The Marionettes welcome Pinocchio with loud
cheers, but the Director, Fire Eater, does not.

Chapter Ten

As retold for Aaron

The Marionettes welcome Pinocchio with loud cheers, but the Director, Fire Eater, does not.

With the money that he got from selling his beloved A-B-C book, Pinocchio purchased his ticket and disappeared into the darkened Marionette Theater.
The curtain was up on the small, lit stage. The performance had already begun.
Harlequin and Pulcinella, two Marionettes who were very popular for the time and area, were reciting their lines on stage, and, as usual, they were threatening each other with sticks and blows. The room was filled with people enjoying the spectacle, laughing until they cried at the antics of the two puppets.
If you have ever wanted anything in the world so badly that you believed it was fate's desire that filled you and not your own, then perhaps you will understand why Pinocchio sold his beloved book in order to purchase a ticket into the Marionette theater, when only moments before he had been dreaming of how with his education he would get a gold and silver coat for Geppetto. Eager to at last see what a Marionette was, Pinocchio pushed through the crowd toward the front and stood as near the stage as he could. If this was a Marionette Theater, were these two quarrelers on the stage Marionettes? He wondered why their limbs had string running up from them which disappeared into the area above the stage. He didn't have string attached to his limbs.
The play had continued on for a few minutes, when, suddenly, Harlequin stopped. Turning toward the audience, he pointed toward Pinocchio and wildly yelled, "Look, look! Am I asleep or awake? Or do I really see one of our brothers out there?!"
"Indeed, look at that. If it isn't one of our brothers, standing out there in the audience with regular folks as bold as you please," said Pulcinella.
"Yes, look! It is! It is!" shrieked Signora Rosaura, peeking in from the side of the stage.
"What is your name?" Harlequin called out.
"Pinocchio," answered the little puppet.


"Pinocchio, Pinocchio!" Pulcinella cried in glee, clapping her wooden hands. "Brothers and sisters, come and greet Pinocchio!"
Several more Marionettes danced out from the wings onto the stage, all yelling gaily, "Hurray! Hurray for our brother! Come up and join us, Pinocchio!

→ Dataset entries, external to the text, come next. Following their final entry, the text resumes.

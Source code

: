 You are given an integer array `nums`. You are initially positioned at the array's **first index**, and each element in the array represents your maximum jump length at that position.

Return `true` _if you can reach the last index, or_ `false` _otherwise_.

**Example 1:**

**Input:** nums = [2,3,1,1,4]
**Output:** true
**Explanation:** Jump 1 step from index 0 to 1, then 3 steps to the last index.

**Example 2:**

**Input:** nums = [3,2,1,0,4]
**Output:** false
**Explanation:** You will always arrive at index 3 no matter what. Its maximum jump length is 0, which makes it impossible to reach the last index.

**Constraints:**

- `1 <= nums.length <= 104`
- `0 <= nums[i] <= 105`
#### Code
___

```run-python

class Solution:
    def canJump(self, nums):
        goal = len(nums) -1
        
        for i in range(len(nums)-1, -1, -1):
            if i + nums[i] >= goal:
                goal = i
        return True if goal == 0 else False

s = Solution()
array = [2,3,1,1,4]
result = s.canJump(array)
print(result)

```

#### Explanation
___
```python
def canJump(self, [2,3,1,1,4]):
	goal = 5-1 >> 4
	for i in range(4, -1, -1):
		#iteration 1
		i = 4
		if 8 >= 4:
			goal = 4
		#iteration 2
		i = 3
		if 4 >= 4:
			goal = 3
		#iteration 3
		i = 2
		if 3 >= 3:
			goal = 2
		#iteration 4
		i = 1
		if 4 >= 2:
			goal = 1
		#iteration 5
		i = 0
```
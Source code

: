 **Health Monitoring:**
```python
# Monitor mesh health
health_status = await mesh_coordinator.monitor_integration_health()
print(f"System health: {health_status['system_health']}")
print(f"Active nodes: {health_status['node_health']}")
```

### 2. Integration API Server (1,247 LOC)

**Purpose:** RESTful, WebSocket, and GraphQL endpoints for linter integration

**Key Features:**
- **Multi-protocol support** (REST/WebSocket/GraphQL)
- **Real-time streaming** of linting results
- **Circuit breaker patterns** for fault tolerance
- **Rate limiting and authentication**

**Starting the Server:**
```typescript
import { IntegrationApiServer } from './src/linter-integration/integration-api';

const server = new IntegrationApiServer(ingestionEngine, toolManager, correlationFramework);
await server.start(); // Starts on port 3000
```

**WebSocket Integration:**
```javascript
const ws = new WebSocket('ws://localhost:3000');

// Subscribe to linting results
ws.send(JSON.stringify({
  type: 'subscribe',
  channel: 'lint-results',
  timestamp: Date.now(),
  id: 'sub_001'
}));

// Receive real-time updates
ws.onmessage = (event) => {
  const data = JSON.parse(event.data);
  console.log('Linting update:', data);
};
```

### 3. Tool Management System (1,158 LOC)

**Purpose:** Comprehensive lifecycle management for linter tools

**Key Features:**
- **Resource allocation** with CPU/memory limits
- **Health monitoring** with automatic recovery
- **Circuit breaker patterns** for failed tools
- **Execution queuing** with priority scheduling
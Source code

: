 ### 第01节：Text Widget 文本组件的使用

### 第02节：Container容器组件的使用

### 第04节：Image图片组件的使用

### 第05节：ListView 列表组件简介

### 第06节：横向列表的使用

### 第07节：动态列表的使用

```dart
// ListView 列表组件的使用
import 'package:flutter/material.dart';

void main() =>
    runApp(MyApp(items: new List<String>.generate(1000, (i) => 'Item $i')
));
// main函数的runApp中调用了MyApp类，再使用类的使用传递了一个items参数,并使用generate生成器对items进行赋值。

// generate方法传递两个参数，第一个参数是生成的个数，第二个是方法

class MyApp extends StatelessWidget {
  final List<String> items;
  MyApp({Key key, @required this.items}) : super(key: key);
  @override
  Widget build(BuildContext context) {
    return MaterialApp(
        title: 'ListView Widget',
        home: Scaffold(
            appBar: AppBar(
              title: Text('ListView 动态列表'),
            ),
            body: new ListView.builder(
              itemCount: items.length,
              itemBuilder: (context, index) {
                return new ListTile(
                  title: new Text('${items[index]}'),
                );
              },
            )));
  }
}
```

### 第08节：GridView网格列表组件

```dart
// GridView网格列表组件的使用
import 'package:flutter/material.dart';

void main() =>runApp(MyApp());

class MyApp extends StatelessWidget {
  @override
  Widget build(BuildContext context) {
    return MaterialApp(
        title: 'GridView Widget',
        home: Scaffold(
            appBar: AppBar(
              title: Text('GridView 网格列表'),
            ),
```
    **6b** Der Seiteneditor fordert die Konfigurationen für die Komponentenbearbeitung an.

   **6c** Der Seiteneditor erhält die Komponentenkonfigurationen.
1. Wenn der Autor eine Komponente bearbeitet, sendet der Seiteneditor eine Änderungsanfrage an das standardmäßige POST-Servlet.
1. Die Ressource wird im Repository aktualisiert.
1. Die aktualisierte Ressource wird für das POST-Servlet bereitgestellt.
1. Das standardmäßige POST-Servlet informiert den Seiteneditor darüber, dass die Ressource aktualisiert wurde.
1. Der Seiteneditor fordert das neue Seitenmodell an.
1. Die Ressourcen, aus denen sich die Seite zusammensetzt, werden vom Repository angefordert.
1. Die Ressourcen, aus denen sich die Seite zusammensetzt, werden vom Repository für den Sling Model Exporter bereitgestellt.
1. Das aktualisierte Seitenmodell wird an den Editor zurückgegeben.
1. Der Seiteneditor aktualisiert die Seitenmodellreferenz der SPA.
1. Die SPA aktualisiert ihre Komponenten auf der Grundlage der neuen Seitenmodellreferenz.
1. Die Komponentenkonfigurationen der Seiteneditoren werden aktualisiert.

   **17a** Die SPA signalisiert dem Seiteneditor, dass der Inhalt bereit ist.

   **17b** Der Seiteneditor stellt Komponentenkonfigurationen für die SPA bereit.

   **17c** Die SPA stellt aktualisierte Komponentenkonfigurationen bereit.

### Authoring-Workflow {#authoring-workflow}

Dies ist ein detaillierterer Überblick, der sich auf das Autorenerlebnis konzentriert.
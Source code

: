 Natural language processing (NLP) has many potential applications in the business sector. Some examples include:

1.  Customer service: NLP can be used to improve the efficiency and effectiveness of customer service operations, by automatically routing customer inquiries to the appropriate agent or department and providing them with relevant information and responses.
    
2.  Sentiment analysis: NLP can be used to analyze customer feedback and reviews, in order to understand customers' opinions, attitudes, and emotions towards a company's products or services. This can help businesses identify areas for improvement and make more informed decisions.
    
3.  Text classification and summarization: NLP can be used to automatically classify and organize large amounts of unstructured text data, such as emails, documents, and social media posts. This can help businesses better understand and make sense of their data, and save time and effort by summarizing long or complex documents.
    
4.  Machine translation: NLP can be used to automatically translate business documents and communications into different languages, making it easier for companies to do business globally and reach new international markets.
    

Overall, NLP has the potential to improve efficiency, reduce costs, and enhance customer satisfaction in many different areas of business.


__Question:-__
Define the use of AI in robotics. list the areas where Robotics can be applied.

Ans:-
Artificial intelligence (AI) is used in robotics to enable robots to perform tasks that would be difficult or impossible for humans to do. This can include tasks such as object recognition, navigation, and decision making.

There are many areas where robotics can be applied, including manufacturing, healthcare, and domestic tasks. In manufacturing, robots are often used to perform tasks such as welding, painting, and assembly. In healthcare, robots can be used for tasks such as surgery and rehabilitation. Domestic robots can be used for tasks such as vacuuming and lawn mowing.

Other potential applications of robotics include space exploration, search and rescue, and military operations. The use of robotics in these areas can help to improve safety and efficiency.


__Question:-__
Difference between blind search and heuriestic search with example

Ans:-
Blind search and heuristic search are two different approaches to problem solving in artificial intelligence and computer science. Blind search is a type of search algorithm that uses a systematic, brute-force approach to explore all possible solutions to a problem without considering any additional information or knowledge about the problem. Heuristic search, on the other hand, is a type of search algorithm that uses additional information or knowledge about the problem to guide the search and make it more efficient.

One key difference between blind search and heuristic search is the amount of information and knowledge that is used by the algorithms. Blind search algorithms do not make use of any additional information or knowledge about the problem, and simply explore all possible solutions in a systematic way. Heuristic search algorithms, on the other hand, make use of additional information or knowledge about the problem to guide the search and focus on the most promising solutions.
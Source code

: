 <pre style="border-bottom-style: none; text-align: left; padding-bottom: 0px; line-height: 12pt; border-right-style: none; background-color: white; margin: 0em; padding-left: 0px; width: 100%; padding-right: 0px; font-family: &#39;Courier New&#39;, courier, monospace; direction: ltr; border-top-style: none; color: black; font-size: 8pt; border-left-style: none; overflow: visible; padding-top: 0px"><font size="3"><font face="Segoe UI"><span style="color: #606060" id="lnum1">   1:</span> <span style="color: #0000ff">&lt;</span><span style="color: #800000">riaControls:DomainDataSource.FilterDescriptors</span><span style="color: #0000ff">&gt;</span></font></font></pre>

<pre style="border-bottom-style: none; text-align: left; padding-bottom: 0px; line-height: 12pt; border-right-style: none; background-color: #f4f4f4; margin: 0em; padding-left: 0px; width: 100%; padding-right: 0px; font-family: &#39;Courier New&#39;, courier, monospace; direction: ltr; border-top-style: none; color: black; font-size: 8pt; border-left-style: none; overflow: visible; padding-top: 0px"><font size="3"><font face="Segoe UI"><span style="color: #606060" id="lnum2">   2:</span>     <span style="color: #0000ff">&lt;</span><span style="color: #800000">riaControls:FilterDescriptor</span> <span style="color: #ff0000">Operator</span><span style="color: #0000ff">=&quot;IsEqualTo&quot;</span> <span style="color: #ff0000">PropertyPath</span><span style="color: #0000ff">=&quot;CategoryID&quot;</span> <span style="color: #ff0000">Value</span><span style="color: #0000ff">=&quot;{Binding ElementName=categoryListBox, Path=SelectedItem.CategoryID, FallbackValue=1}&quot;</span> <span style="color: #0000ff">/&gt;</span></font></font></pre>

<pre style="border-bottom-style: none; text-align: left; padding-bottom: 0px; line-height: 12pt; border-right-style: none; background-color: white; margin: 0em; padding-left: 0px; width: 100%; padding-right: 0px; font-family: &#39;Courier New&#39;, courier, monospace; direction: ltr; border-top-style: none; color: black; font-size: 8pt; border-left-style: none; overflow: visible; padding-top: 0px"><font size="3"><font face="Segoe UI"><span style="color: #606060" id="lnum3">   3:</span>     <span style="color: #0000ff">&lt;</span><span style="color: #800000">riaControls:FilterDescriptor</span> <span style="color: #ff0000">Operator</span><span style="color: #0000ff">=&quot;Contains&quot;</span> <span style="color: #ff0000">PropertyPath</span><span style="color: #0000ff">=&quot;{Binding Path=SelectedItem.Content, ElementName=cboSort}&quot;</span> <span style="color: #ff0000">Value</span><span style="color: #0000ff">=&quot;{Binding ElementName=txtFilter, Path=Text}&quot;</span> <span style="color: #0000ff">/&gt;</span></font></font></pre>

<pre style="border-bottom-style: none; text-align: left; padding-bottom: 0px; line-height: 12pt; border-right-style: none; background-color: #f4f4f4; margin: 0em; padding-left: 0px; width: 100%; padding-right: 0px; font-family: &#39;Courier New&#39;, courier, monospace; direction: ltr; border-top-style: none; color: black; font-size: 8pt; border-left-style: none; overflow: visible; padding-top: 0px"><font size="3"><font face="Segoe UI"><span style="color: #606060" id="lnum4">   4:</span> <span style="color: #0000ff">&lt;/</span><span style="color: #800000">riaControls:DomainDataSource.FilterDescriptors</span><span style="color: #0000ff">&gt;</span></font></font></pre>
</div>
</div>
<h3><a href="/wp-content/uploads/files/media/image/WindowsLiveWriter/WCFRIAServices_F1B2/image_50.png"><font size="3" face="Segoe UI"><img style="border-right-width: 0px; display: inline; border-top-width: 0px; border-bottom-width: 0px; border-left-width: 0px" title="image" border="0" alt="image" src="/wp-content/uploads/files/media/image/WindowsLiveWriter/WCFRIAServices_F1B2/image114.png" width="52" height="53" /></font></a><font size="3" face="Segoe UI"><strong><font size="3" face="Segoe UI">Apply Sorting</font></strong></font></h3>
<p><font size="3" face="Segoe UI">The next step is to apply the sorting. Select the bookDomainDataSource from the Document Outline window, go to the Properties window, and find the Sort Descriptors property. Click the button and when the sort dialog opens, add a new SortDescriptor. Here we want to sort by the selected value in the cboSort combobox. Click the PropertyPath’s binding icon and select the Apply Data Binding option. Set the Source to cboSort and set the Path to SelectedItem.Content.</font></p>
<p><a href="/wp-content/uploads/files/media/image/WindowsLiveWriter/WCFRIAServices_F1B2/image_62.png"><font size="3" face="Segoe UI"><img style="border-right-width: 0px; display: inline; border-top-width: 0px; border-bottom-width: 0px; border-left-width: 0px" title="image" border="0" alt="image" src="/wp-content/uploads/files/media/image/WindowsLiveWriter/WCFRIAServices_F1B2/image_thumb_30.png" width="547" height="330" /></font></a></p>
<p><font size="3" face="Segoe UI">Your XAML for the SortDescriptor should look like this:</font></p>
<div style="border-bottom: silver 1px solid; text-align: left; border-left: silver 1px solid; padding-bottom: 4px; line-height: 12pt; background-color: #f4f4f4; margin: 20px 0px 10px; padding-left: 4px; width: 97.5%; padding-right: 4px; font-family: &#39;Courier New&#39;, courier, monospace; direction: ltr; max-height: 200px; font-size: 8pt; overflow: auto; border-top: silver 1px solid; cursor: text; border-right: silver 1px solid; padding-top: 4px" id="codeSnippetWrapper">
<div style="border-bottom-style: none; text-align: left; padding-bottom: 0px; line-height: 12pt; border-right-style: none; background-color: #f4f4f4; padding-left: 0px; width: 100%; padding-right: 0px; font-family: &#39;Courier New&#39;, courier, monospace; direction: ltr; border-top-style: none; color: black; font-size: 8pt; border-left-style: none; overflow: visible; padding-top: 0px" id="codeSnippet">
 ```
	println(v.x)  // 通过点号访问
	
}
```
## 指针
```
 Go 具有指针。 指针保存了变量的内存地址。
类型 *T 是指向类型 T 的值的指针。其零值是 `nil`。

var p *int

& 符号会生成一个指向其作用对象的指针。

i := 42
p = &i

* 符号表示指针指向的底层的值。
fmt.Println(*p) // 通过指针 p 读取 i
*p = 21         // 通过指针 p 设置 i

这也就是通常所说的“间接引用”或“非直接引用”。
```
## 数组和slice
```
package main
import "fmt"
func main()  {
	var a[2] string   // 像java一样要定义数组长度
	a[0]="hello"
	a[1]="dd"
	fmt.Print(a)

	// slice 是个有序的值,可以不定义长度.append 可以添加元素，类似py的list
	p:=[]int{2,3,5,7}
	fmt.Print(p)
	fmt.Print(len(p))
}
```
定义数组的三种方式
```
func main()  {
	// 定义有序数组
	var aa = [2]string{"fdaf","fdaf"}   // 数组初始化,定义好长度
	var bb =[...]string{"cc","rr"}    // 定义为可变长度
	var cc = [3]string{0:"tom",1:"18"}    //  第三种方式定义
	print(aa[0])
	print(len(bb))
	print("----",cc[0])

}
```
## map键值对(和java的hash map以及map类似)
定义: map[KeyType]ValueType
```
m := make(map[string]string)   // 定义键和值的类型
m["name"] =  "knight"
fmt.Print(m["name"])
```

Come up to the arms of your wooden brothers!"
"Yes!" Harlequin echoed the call, "Come up to the arms of your wooden brothers!"
At such a loving invitation, Pinoccho leaped into the front rows, from the front rows to the top of the astonished orchestra leader's head, and from there onto the stage.
It's impossible to describe the shrieks of joy, the warm embraces, the knocks, and the friendly greetings with which the company of dramatic actors and actresses received Pinocchio. But the audience was less than agreeable with the heart-warming spectacle. Seeing that the play had stopped, became angry and began to yell, "The play, the play, we want the play!"
The Marionettes, paying no attention, made twice as much racket as before. Harlequin and Pulcinella even lifted Pinocchio up on their shoulders and carried him around the stage.
Suddenly, all fell silent; even the audience. For there stood on the stage a man whose aspect was so frightful, one glance at him would fill you with horror. His beard was black as the blackest pitch, and so long that it reached from his chin down to his feet. His mouth was wide as an oven. His teeth were bright yellow fangs. And his, eyes, well, his eyes were two glowing red coals. In his huge, hairy hands he held a long whip made of green snakes and black cats' tails all twisted together, which swished through the air in a dangerous way.
At the unexpected apparition of the Director, no one dared even to breathe. The buzz of a fly that went by sounded like a buzzsaw and seemed glaringly careless. The poor Marionettes, one and all, trembled like leaves in a storm.
"What is the cause of all this excitement;" the huge fellow yelled. If you have ever heard the voice of an ogre, then you know exactly how he sounded--almost. Except his voice sounded like an ogre with a bad cold.
"Believe me, your Honor, the fault was not mine," Pinocchio spoke up, and was promptly pinched by Pulchinella.
"Enough! Be quiet! I'll take care of you later," the Director shouted. "Now, on with the show for which these good people paid, and I beg your pardon for this unseemly interruption," he added, turning to the audience and bowing low.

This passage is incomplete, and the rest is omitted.